On 09/19/2017 02:18 PM, Johannes Weiner wrote:
> On Tue, Sep 19, 2017 at 01:53:07PM -0600, Jens Axboe wrote:
>> A few callers pass in nr_pages == 0 when they wakeup the flusher
>> threads, which means that the flusher should just flush everything
>> that was currently dirty. If we are tight on memory, we can get
>> tons of these queued from kswapd/vmscan. This causes (at least)
>> two problems:
>> 1) We consume a ton of memory just allocating writeback work items.
>> 2) We spend so much time processing these work items, that we
>> introduce a softlockup in writeback processing.
>> Fix this by adding a 'zero_pages' bit to the writeback structure,
>> and set that when someone queues a nr_pages==0 flusher thread
>> wakeup. The bit is cleared when we start writeback on that work
>> item. If the bit is already set when we attempt to queue !nr_pages
>> writeback, then we simply ignore it.
>> This provides us one of full flush in flight, with one pending as
>> well, and makes for more efficient handling of this type of
>> writeback.
>> Signed-off-by: Jens Axboe <axboe@xxxxxxxxx>
> Acked-by: Johannes Weiner <hannes@xxxxxxxxxxx>
> Just a nitpick:
>> @@ -948,15 +949,25 @@ static void wb_start_writeback(struct bdi_writeback *wb, long nr_pages,
>> bool range_cyclic, enum wb_reason reason)
>> {
>> struct wb_writeback_work *work;
>> + bool zero_pages = false;
>> if (!wb_has_dirty_io(wb))
>> return;
>> /*
>> - * If someone asked for zero pages, we write out the WORLD
>> + * If someone asked for zero pages, we write out the WORLD.
>> + * Places like vmscan and laptop mode want to queue a wakeup to
>> + * the flusher threads to clean out everything.

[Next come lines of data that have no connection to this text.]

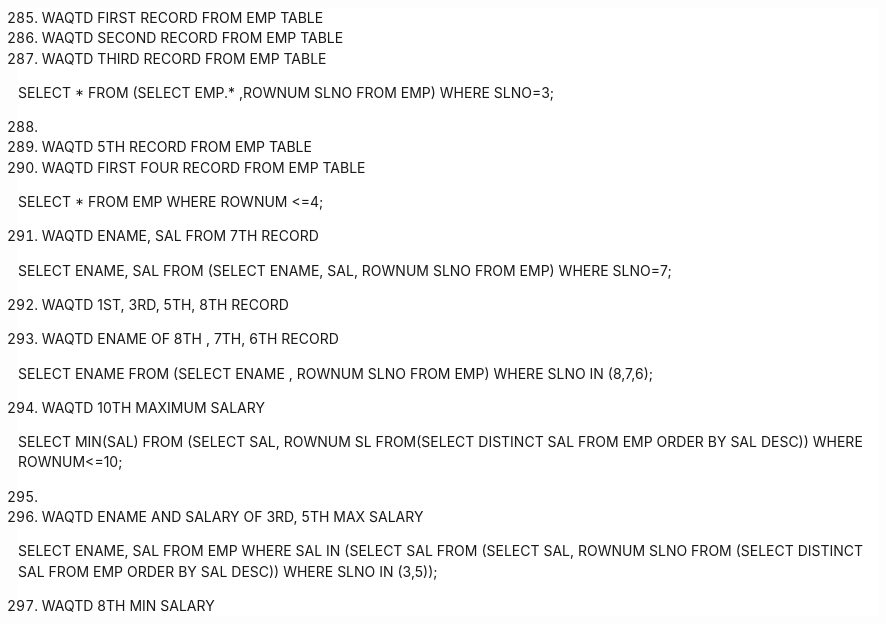 285.	WAQTD FIRST RECORD FROM EMP TABLE 
286.	WAQTD SECOND  RECORD FROM EMP TABLE 
287.	WAQTD THIRD RECORD FROM EMP TABLE 

SELECT *
FROM (SELECT EMP.* ,ROWNUM SLNO
FROM EMP)
WHERE SLNO=3;


288.	
289.	WAQTD 5TH RECORD FROM EMP TABLE
290.	WAQTD FIRST FOUR RECORD FROM EMP TABLE

SELECT *
FROM EMP
WHERE ROWNUM  <=4;

291.	WAQTD ENAME, SAL FROM 7TH RECORD

SELECT ENAME, SAL
FROM (SELECT ENAME, SAL, ROWNUM SLNO
FROM EMP)
WHERE SLNO=7;


292.	WAQTD 1ST, 3RD, 5TH, 8TH RECORD

293.	WAQTD ENAME OF 8TH , 7TH, 6TH RECORD

SELECT ENAME
FROM (SELECT ENAME , ROWNUM SLNO
FROM EMP)
WHERE SLNO IN (8,7,6);


294.	WAQTD 10TH MAXIMUM SALARY

SELECT MIN(SAL)
FROM (SELECT SAL, ROWNUM SL
FROM(SELECT DISTINCT SAL
FROM EMP
ORDER BY SAL DESC))
WHERE ROWNUM<=10;


295.	
296.	WAQTD ENAME AND SALARY OF 3RD, 5TH MAX SALARY 

SELECT ENAME, SAL
FROM EMP
WHERE SAL IN (SELECT SAL
FROM (SELECT SAL, ROWNUM SLNO
FROM (SELECT DISTINCT SAL
FROM EMP
ORDER BY SAL DESC))
WHERE SLNO IN (3,5));

297.	WAQTD 8TH MIN SALARY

To avoid potentially
>> + * having tons of these pending, ensure that we only allow one of
>> + * them pending and inflight at the time
>> */
>> - if (!nr_pages)
>> + if (!nr_pages) {
>> + if (test_bit(WB_zero_pages, &wb->state))
>> + return;
>> + set_bit(WB_zero_pages, &wb->state);
>> nr_pages = get_nr_dirty_pages();
> We could rely on the work->older_than_this and pass LONG_MAX here
> instead to write out the world as it was at the time wb commences.
> get_nr_dirty_pages() is somewhat clearer on intent, but on the other
> hand it returns global state and is used here in a split-bdi context,
> and we can end up in sum requesting the system-wide dirty pages
> several times over. It'll work fine, relying on work->older_than_this
> to contain it also, it just seems a little ugly and subtle.

Not disagreeing with that at all. I just carried the !nr_pages forward
as the way to do this. I think any further cleanup or work should just
be based on this patchset, I'd definitely welcome a change in that

Thanks for your reviews!

Jens Axboe